● Dataset items:
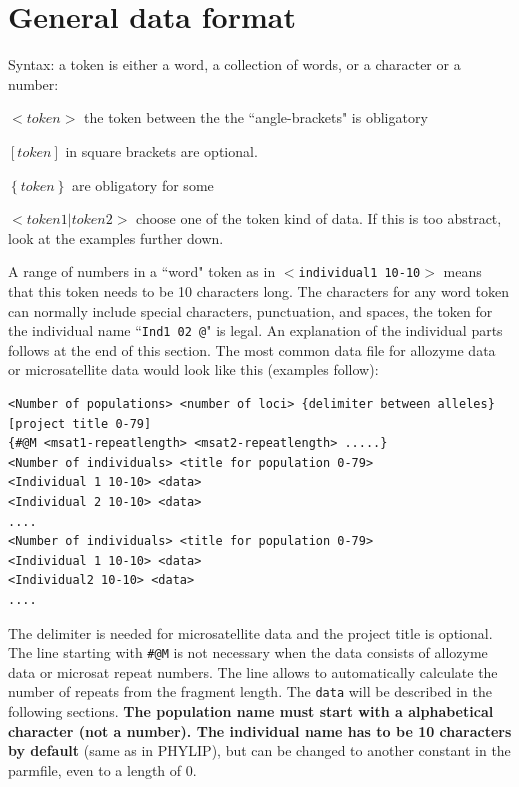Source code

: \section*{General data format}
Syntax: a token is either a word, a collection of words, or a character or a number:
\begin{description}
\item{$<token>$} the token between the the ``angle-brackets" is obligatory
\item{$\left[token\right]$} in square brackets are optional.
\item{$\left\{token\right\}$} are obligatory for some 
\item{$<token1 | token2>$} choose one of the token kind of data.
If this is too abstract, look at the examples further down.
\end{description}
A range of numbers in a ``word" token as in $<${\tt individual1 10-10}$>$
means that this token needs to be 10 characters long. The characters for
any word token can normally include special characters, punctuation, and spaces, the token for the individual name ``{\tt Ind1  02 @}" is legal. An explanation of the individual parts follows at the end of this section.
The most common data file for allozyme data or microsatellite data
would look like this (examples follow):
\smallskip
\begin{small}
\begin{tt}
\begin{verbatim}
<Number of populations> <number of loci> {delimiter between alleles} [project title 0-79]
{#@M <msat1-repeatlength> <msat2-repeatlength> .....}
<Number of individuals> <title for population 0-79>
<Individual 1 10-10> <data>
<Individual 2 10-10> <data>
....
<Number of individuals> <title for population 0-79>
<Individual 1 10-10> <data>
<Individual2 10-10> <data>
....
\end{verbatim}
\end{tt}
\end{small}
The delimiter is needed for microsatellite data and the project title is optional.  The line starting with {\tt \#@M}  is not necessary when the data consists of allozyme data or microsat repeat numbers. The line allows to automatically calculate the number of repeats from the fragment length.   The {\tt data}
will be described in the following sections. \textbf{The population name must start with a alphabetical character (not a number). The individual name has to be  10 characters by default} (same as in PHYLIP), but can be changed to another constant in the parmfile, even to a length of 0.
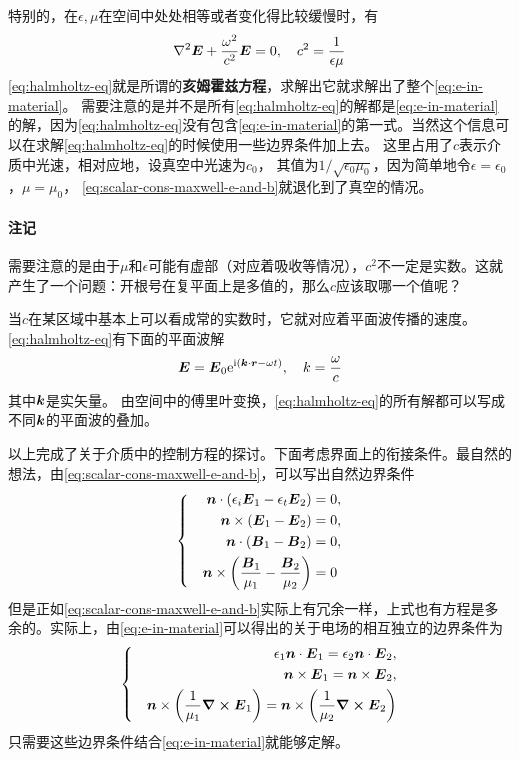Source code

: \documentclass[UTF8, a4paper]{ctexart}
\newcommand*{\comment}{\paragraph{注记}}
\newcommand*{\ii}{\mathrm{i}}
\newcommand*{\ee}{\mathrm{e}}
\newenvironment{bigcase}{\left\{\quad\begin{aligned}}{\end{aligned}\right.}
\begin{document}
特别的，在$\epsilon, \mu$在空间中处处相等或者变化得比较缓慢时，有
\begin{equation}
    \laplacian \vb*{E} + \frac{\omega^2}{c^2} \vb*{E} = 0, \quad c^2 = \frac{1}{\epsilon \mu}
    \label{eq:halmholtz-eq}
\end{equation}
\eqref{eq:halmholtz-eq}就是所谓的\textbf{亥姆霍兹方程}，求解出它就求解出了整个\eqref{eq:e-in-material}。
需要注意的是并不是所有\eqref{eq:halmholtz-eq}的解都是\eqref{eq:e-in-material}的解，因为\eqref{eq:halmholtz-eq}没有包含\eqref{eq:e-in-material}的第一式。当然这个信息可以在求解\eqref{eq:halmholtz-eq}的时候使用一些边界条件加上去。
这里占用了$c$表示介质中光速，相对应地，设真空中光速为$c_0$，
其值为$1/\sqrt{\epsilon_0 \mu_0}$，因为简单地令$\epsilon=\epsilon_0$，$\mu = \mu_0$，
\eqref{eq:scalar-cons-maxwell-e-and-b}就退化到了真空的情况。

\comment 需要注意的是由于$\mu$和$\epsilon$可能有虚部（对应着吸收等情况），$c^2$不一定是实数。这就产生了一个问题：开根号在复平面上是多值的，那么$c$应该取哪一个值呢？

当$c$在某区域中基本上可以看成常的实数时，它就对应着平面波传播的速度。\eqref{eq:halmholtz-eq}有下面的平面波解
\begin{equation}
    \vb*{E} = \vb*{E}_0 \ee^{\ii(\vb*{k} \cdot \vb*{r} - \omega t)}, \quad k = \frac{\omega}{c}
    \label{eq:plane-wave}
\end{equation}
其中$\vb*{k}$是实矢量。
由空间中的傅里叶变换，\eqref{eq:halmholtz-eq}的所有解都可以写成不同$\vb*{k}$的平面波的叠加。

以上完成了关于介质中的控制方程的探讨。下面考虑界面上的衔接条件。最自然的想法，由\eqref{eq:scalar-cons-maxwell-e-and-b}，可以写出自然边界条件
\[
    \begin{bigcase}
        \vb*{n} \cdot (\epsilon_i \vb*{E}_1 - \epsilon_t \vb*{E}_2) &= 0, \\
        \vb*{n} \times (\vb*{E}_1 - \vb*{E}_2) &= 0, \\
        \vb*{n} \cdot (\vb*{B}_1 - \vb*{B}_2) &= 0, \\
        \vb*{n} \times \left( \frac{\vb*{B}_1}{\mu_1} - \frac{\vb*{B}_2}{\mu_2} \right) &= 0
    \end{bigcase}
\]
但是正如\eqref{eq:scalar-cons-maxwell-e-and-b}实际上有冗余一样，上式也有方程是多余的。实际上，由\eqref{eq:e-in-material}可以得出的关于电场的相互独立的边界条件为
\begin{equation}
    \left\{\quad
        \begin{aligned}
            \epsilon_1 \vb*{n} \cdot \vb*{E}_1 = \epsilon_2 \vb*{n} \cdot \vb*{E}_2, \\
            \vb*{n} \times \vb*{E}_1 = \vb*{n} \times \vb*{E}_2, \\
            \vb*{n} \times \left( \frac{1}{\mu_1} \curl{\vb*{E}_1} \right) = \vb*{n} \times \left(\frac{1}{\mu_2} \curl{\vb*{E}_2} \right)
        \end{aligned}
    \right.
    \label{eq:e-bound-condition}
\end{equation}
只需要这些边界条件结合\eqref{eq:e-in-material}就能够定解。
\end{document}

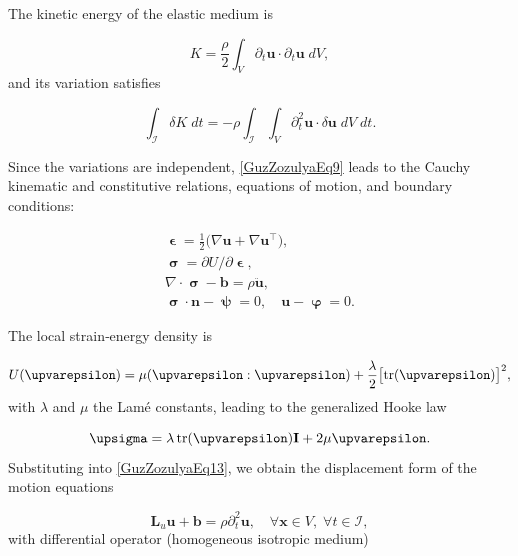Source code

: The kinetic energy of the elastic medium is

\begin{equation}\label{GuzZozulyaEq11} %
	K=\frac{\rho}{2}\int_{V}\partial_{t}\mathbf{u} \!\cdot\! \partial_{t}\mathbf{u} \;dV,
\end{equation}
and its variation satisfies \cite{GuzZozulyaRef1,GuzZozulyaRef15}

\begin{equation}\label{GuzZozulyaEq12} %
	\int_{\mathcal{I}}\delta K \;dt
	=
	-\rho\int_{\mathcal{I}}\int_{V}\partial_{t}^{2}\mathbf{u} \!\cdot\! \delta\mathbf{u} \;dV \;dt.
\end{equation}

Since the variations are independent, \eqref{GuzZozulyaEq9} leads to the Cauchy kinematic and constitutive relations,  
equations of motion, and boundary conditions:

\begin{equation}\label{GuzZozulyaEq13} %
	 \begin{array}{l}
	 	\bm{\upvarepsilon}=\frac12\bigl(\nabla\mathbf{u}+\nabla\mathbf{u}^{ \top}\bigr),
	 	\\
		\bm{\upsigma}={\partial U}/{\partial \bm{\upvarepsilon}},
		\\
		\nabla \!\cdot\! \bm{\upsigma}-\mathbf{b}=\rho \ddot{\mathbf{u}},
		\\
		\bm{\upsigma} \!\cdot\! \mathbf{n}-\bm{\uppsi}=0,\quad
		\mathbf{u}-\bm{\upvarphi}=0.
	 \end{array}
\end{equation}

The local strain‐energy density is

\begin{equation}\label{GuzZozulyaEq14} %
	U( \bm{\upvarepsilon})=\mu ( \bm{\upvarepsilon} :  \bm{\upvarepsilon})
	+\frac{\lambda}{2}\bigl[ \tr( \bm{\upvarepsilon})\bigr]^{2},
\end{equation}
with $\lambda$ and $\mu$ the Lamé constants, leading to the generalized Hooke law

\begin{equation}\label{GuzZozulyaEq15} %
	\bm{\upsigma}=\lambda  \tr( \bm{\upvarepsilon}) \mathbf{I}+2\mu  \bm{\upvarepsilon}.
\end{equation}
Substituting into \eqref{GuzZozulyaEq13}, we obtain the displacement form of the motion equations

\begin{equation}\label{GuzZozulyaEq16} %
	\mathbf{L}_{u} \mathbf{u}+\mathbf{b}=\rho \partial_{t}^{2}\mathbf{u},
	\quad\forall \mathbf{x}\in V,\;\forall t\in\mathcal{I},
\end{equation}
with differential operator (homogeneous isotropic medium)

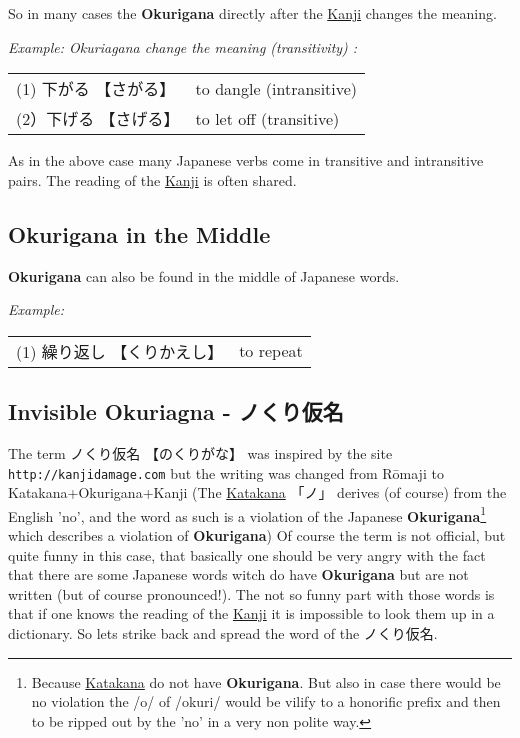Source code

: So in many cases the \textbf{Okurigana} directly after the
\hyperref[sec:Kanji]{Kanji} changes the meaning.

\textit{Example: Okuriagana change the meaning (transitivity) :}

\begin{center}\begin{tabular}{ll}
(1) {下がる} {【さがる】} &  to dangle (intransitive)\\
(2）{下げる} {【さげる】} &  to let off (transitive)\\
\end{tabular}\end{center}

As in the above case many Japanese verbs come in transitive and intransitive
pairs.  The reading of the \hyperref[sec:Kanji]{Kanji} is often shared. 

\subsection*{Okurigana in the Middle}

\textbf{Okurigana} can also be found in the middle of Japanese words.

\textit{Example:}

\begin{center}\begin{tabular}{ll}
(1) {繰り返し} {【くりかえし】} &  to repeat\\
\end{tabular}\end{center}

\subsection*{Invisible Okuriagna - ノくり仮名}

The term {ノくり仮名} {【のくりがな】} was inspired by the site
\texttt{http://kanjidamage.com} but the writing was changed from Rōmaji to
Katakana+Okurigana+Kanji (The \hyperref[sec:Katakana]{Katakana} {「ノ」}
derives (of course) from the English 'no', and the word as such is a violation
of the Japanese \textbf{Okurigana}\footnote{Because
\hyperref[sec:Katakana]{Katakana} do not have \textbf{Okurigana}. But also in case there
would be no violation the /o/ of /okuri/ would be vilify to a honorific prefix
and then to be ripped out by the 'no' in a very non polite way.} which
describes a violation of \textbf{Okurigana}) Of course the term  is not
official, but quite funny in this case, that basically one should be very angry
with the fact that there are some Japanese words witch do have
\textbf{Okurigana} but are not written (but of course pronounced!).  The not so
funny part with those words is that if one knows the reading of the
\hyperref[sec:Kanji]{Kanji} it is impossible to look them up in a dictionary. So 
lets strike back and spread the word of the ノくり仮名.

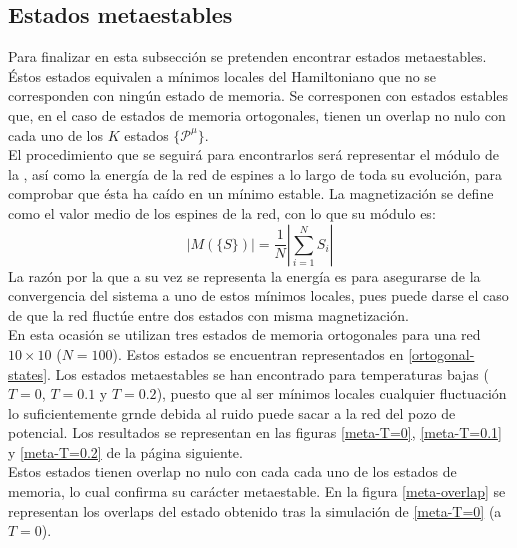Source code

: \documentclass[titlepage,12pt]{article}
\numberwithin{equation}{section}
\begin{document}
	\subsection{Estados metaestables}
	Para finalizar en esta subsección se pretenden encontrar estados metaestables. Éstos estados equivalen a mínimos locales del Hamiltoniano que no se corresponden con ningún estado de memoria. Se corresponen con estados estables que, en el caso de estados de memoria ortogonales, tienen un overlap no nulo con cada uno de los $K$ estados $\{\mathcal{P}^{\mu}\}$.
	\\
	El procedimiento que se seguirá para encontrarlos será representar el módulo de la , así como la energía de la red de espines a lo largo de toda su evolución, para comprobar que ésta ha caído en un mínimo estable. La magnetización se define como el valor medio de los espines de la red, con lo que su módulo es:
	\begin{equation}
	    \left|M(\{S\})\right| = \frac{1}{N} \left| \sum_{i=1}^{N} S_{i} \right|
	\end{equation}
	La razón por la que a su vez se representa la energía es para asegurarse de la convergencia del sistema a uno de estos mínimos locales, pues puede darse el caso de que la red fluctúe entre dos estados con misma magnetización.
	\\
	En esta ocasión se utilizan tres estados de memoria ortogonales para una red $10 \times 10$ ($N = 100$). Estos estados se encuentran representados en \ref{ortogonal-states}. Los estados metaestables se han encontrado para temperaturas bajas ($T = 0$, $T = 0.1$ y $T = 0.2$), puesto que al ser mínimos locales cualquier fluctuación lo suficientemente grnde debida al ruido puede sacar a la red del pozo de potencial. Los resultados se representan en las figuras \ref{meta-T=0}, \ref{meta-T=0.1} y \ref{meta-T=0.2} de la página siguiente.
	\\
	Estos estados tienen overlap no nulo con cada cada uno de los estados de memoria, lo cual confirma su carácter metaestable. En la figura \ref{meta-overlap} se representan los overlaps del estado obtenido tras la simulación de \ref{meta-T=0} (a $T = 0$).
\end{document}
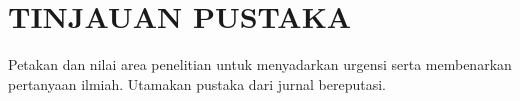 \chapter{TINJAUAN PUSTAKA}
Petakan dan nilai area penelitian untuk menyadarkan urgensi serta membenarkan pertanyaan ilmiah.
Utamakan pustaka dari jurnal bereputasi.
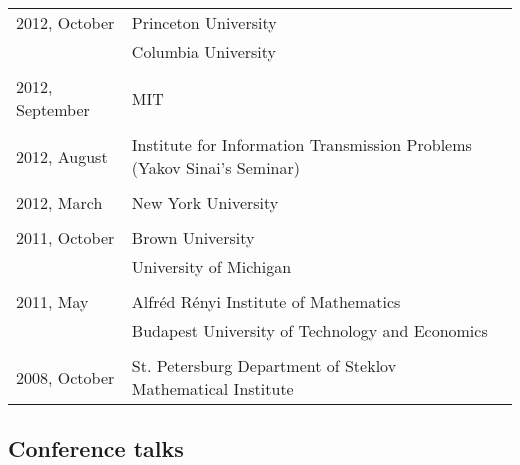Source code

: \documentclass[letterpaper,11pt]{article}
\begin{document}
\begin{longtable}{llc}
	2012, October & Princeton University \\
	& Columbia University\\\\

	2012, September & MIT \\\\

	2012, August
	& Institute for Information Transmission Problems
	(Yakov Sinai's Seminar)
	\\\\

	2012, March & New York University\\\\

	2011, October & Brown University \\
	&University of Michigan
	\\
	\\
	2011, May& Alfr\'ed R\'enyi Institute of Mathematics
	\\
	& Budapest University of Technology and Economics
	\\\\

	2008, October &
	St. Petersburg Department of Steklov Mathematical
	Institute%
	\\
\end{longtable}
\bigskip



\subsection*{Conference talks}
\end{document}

● ASSIGNMENT:
From the entries above, write out only the lines starting at the line that holds "derives (of course)" and ending at the line that holds "but are not", keeping both and matching them exactly.

● RESULT FOR THIS TASK:
derives (of course) from the English 'no', and the word as such is a violation
of the Japanese \textbf{Okurigana}\footnote{Because
\hyperref[sec:Katakana]{Katakana} do not have \textbf{Okurigana}. But also in case there
would be no violation the /o/ of /okuri/ would be vilify to a honorific prefix
and then to be ripped out by the 'no' in a very non polite way.} which
describes a violation of \textbf{Okurigana}) Of course the term  is not
official, but quite funny in this case, that basically one should be very angry
with the fact that there are some Japanese words witch do have
\textbf{Okurigana} but are not written (but of course pronounced!).  The not so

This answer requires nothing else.